We have two dozen or so homes in our wooded neighborhood. Since we moved here a year ago, two more have been built. In the last few months, a total of 10 lots have been cleared; seven new houses are now under construction and plenty more on the way.

It’s good that the housing industry is in top gear, but it’s still disruptive for someone who loves peace and quiet and craves the solitude of porch time. We live at the end of a cul de sac; our home and those of our three neighbors are still somewhat isolated. So many thinned-out lots means noise comes from everywhere, however.

And on my daily two-mile walks on the roads here (there’s room for 70 homes in Phase 1 and another 30-plus in Phase 2) there are reminders of disruption: cast-off mud and clay from construction vehicles discolors the roads; undeveloped lots are littered with the wind-blown cups and food wrappers from the construction workers’ fast-food forays.
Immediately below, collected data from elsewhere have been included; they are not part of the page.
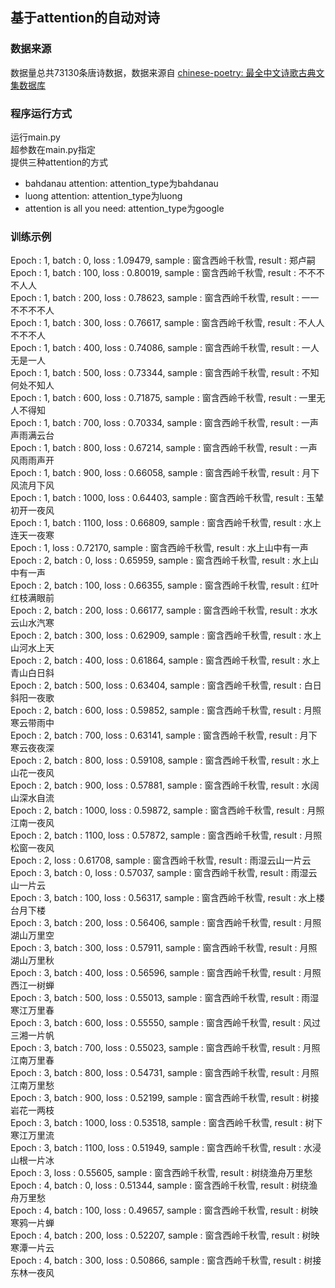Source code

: ## 基于attention的自动对诗

### 数据来源
数据量总共73130条唐诗数据，数据来源自
[chinese-poetry: 最全中文诗歌古典文集数据库](https://github.com/chinese-poetry/chinese-poetry)


### 程序运行方式
运行main.py     
超参数在main.py指定  
提供三种attention的方式
- bahdanau attention: attention_type为bahdanau
- luong attention: attention_type为luong
- attention is all you need: attention_type为google

### 训练示例
Epoch : 1, batch : 0, loss : 1.09479, sample : 窗含西岭千秋雪, result : 郑<eos><eos><eos>卢<eos><eos>嗣                  
Epoch : 1, batch : 100, loss : 0.80019, sample : 窗含西岭千秋雪, result : 不不不不人人<eos><eos>                   
Epoch : 1, batch : 200, loss : 0.78623, sample : 窗含西岭千秋雪, result : 一一不不不不人<eos>                   
Epoch : 1, batch : 300, loss : 0.76617, sample : 窗含西岭千秋雪, result : 不人人不不不人<eos>                     
Epoch : 1, batch : 400, loss : 0.74086, sample : 窗含西岭千秋雪, result : 一人无是一人<eos><eos>                   
Epoch : 1, batch : 500, loss : 0.73344, sample : 窗含西岭千秋雪, result : 不知何处不知人<eos>               
Epoch : 1, batch : 600, loss : 0.71875, sample : 窗含西岭千秋雪, result : 一里无人不得知<eos>                
Epoch : 1, batch : 700, loss : 0.70334, sample : 窗含西岭千秋雪, result : 一声声雨满云台<eos>                  
Epoch : 1, batch : 800, loss : 0.67214, sample : 窗含西岭千秋雪, result : 一声风雨雨声开<eos>                 
Epoch : 1, batch : 900, loss : 0.66058, sample : 窗含西岭千秋雪, result : 月下风流月下风<eos>                        
Epoch : 1, batch : 1000, loss : 0.64403, sample : 窗含西岭千秋雪, result : 玉辇初开一夜风<eos>                      
Epoch : 1, batch : 1100, loss : 0.66809, sample : 窗含西岭千秋雪, result : 水上连天一夜寒<eos>       
Epoch : 1, loss : 0.72170, sample : 窗含西岭千秋雪, result : 水上山中有一声<eos>                               
Epoch : 2, batch : 0, loss : 0.65959, sample : 窗含西岭千秋雪, result : 水上山中有一声<eos>              
Epoch : 2, batch : 100, loss : 0.66355, sample : 窗含西岭千秋雪, result : 红叶红枝满眼前<eos>              
Epoch : 2, batch : 200, loss : 0.66177, sample : 窗含西岭千秋雪, result : 水水云山水汽寒<eos>             
Epoch : 2, batch : 300, loss : 0.62909, sample : 窗含西岭千秋雪, result : 水上山河水上天<eos>                      
Epoch : 2, batch : 400, loss : 0.61864, sample : 窗含西岭千秋雪, result : 水上青山白日斜<eos>                             
Epoch : 2, batch : 500, loss : 0.63404, sample : 窗含西岭千秋雪, result : 白日斜阳一夜歌<eos>                       
Epoch : 2, batch : 600, loss : 0.59852, sample : 窗含西岭千秋雪, result : 月照寒云带雨中<eos>                                            
Epoch : 2, batch : 700, loss : 0.63141, sample : 窗含西岭千秋雪, result : 月下寒云夜夜深<eos>             
Epoch : 2, batch : 800, loss : 0.59108, sample : 窗含西岭千秋雪, result : 水上山花一夜风<eos>                 
Epoch : 2, batch : 900, loss : 0.57881, sample : 窗含西岭千秋雪, result : 水阔山深水自流<eos>                 
Epoch : 2, batch : 1000, loss : 0.59872, sample : 窗含西岭千秋雪, result : 月照江南一夜风<eos>                
Epoch : 2, batch : 1100, loss : 0.57872, sample : 窗含西岭千秋雪, result : 月照松窗一夜风<eos>           
Epoch : 2, loss : 0.61708, sample : 窗含西岭千秋雪, result : 雨湿云山一片云<eos>           
Epoch : 3, batch : 0, loss : 0.57037, sample : 窗含西岭千秋雪, result : 雨湿云山一片云<eos>       
Epoch : 3, batch : 100, loss : 0.56317, sample : 窗含西岭千秋雪, result : 水上楼台月下楼<eos>                  
Epoch : 3, batch : 200, loss : 0.56406, sample : 窗含西岭千秋雪, result : 月照湖山万里空<eos>     
Epoch : 3, batch : 300, loss : 0.57911, sample : 窗含西岭千秋雪, result : 月照湖山万里秋<eos>               
Epoch : 3, batch : 400, loss : 0.56596, sample : 窗含西岭千秋雪, result : 月照西江一树蝉<eos>                          
Epoch : 3, batch : 500, loss : 0.55013, sample : 窗含西岭千秋雪, result : 雨湿寒江万里春<eos>             
Epoch : 3, batch : 600, loss : 0.55550, sample : 窗含西岭千秋雪, result : 风过三湘一片帆<eos>               
Epoch : 3, batch : 700, loss : 0.55023, sample : 窗含西岭千秋雪, result : 月照江南万里春<eos>                
Epoch : 3, batch : 800, loss : 0.54731, sample : 窗含西岭千秋雪, result : 月照江南万里愁<eos>          
Epoch : 3, batch : 900, loss : 0.52199, sample : 窗含西岭千秋雪, result : 树接岩花一两枝<eos>        
Epoch : 3, batch : 1000, loss : 0.53518, sample : 窗含西岭千秋雪, result : 树下寒江万里流<eos>     
Epoch : 3, batch : 1100, loss : 0.51949, sample : 窗含西岭千秋雪, result : 水浸山根一片冰<eos>    
Epoch : 3, loss : 0.55605, sample : 窗含西岭千秋雪, result : 树绕渔舟万里愁<eos>    
Epoch : 4, batch : 0, loss : 0.51344, sample : 窗含西岭千秋雪, result : 树绕渔舟万里愁<eos>   
Epoch : 4, batch : 100, loss : 0.49657, sample : 窗含西岭千秋雪, result : 树映寒鸦一片蝉<eos>   
Epoch : 4, batch : 200, loss : 0.52207, sample : 窗含西岭千秋雪, result : 树映寒潭一片云<eos>    
Epoch : 4, batch : 300, loss : 0.50866, sample : 窗含西岭千秋雪, result : 树接东林一夜风<eos>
Then there are the reflective fiberglass markers some residents place in their yards in a futile attempt to keep construction traffic from encroaching onto their property, and the mushroom-like proliferation of porta-potties (count ‘em, 10) along the two streets where most of the houses are being built.

I find myself easily annoyed at the interruption, the intrusion.
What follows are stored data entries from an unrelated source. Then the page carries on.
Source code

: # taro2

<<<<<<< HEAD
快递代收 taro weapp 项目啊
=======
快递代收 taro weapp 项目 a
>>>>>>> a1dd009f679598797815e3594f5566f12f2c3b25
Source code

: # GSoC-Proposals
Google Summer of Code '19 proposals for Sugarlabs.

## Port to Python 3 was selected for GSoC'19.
But none of us is entitled to a life without unwanted disruption. On a recent walk, I pondered the more serious interruptions so many members of my family and friends are facing. Death. Disease. Divorce. And in my mom’s case, severe dementia, which results in her daily struggle with her own brain.

Those, of course, are just the D’s. The world is an alphabet soup of worries.
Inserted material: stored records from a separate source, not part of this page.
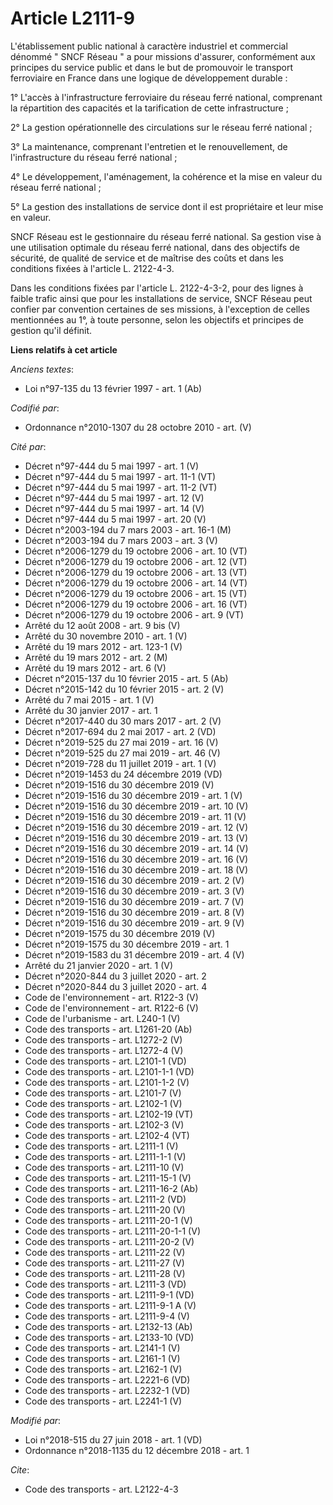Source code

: # Article L2111-9

L'établissement public national à caractère industriel et commercial dénommé " SNCF Réseau " a pour missions d'assurer,
conformément aux principes du service public et dans le but de promouvoir le transport ferroviaire en France dans une logique
de développement durable :

1° L'accès à l'infrastructure ferroviaire du réseau ferré national, comprenant la répartition des capacités et la
tarification de cette infrastructure ;

2° La gestion opérationnelle des circulations sur le réseau ferré national ;

3° La maintenance, comprenant l'entretien et le renouvellement, de l'infrastructure du réseau ferré national ;

4° Le développement, l'aménagement, la cohérence et la mise en valeur du réseau ferré national ;

5° La gestion des installations de service dont il est propriétaire et leur mise en valeur.

SNCF Réseau est le gestionnaire du réseau ferré national. Sa gestion vise à une utilisation optimale du réseau ferré
national, dans des objectifs de sécurité, de qualité de service et de maîtrise des coûts et dans les conditions fixées à
l'article L. 2122-4-3.

Dans les conditions fixées par l'article L. 2122-4-3-2, pour des lignes à faible trafic ainsi que pour les installations de
service, SNCF Réseau peut confier par convention certaines de ses missions, à l'exception de celles mentionnées au 1°, à
toute personne, selon les objectifs et principes de gestion qu'il définit.

**Liens relatifs à cet article**

_Anciens textes_:

  - Loi n°97-135 du 13 février 1997 - art. 1 (Ab)

_Codifié par_:

  - Ordonnance n°2010-1307 du 28 octobre 2010 - art. (V)

_Cité par_:

  - Décret n°97-444 du 5 mai 1997 - art. 1 (V)
  - Décret n°97-444 du 5 mai 1997 - art. 11-1 (VT)
  - Décret n°97-444 du 5 mai 1997 - art. 11-2 (VT)
  - Décret n°97-444 du 5 mai 1997 - art. 12 (V)
  - Décret n°97-444 du 5 mai 1997 - art. 14 (V)
  - Décret n°97-444 du 5 mai 1997 - art. 20 (V)
  - Décret n°2003-194 du 7 mars 2003 - art. 16-1 (M)
  - Décret n°2003-194 du 7 mars 2003 - art. 3 (V)
  - Décret n°2006-1279 du 19 octobre 2006 - art. 10 (VT)
  - Décret n°2006-1279 du 19 octobre 2006 - art. 12 (VT)
  - Décret n°2006-1279 du 19 octobre 2006 - art. 13 (VT)
  - Décret n°2006-1279 du 19 octobre 2006 - art. 14 (VT)
  - Décret n°2006-1279 du 19 octobre 2006 - art. 15 (VT)
  - Décret n°2006-1279 du 19 octobre 2006 - art. 16 (VT)
  - Décret n°2006-1279 du 19 octobre 2006 - art. 9 (VT)
  - Arrêté du 12 août 2008 - art. 9 bis (V)
  - Arrêté du 30 novembre 2010 - art. 1 (V)
  - Arrêté du 19 mars 2012 - art. 123-1 (V)
  - Arrêté du 19 mars 2012 - art. 2 (M)
  - Arrêté du 19 mars 2012 - art. 6 (V)
  - Décret n°2015-137 du 10 février 2015 - art. 5 (Ab)
  - Décret n°2015-142 du 10 février 2015 - art. 2 (V)
  - Arrêté du 7 mai 2015 - art. 1 (V)
  - Arrêté du 30 janvier 2017 - art. 1
  - Décret n°2017-440 du 30 mars 2017 - art. 2 (V)
  - Décret n°2017-694 du 2 mai 2017 - art. 2 (VD)
  - Décret n°2019-525 du 27 mai 2019 - art. 16 (V)
  - Décret n°2019-525 du 27 mai 2019 - art. 46 (V)
  - Décret n°2019-728 du 11 juillet 2019 - art. 1 (V)
  - Décret n°2019-1453 du 24 décembre 2019 (VD)
  - Décret n°2019-1516 du 30 décembre 2019 (V)
  - Décret n°2019-1516 du 30 décembre 2019 - art. 1 (V)
  - Décret n°2019-1516 du 30 décembre 2019 - art. 10 (V)
  - Décret n°2019-1516 du 30 décembre 2019 - art. 11 (V)
  - Décret n°2019-1516 du 30 décembre 2019 - art. 12 (V)
  - Décret n°2019-1516 du 30 décembre 2019 - art. 13 (V)
  - Décret n°2019-1516 du 30 décembre 2019 - art. 14 (V)
  - Décret n°2019-1516 du 30 décembre 2019 - art. 16 (V)
  - Décret n°2019-1516 du 30 décembre 2019 - art. 18 (V)
  - Décret n°2019-1516 du 30 décembre 2019 - art. 2 (V)
  - Décret n°2019-1516 du 30 décembre 2019 - art. 3 (V)
  - Décret n°2019-1516 du 30 décembre 2019 - art. 7 (V)
  - Décret n°2019-1516 du 30 décembre 2019 - art. 8 (V)
  - Décret n°2019-1516 du 30 décembre 2019 - art. 9 (V)
  - Décret n°2019-1575 du 30 décembre 2019 (V)
  - Décret n°2019-1575 du 30 décembre 2019 - art. 1
  - Décret n°2019-1583 du 31 décembre 2019 - art. 4 (V)
  - Arrêté du 21 janvier 2020 - art. 1 (V)
  - Décret n°2020-844 du 3 juillet 2020 - art. 2
  - Décret n°2020-844 du 3 juillet 2020 - art. 4
  - Code de l'environnement - art. R122-3 (V)
  - Code de l'environnement - art. R122-6 (V)
  - Code de l'urbanisme - art. L240-1 (V)
  - Code des transports - art. L1261-20 (Ab)
  - Code des transports - art. L1272-2 (V)
  - Code des transports - art. L1272-4 (V)
  - Code des transports - art. L2101-1 (VD)
  - Code des transports - art. L2101-1-1 (VD)
  - Code des transports - art. L2101-1-2 (V)
  - Code des transports - art. L2101-7 (V)
  - Code des transports - art. L2102-1 (V)
  - Code des transports - art. L2102-19 (VT)
  - Code des transports - art. L2102-3 (V)
  - Code des transports - art. L2102-4 (VT)
  - Code des transports - art. L2111-1 (V)
  - Code des transports - art. L2111-1-1 (V)
  - Code des transports - art. L2111-10 (V)
  - Code des transports - art. L2111-15-1 (V)
  - Code des transports - art. L2111-16-2 (Ab)
  - Code des transports - art. L2111-2 (VD)
  - Code des transports - art. L2111-20 (V)
  - Code des transports - art. L2111-20-1 (V)
  - Code des transports - art. L2111-20-1-1 (V)
  - Code des transports - art. L2111-20-2 (V)
  - Code des transports - art. L2111-22 (V)
  - Code des transports - art. L2111-27 (V)
  - Code des transports - art. L2111-28 (V)
  - Code des transports - art. L2111-3 (VD)
  - Code des transports - art. L2111-9-1 (VD)
  - Code des transports - art. L2111-9-1 A (V)
  - Code des transports - art. L2111-9-4 (V)
  - Code des transports - art. L2132-13 (Ab)
  - Code des transports - art. L2133-10 (VD)
  - Code des transports - art. L2141-1 (V)
  - Code des transports - art. L2161-1 (V)
  - Code des transports - art. L2162-1 (V)
  - Code des transports - art. L2221-6 (VD)
  - Code des transports - art. L2232-1 (VD)
  - Code des transports - art. L2241-1 (V)

_Modifié par_:

  - Loi n°2018-515 du 27 juin 2018 - art. 1 (VD)
  - Ordonnance n°2018-1135 du 12 décembre 2018 - art. 1

_Cite_:

  - Code des transports - art. L2122-4-3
Disruption is a default condition in life. On that same walk, as I listened to an audiobook about meditation, it occurred to me: one way to turn a disruption on its head is by disrupting it with an intentional act. Disrupt the disruptions. Anticipate them, then meet them head-on.

We’re inundated with them — why not attack them with some semblance of positivity instead of giving the annoyance a place to roost?

Easier said than done, but I’m going to take a page out of our backyard bird’s hymnal. He hears the rumbling trucks and the hammers, yet still greets each morning, without fail, with a song.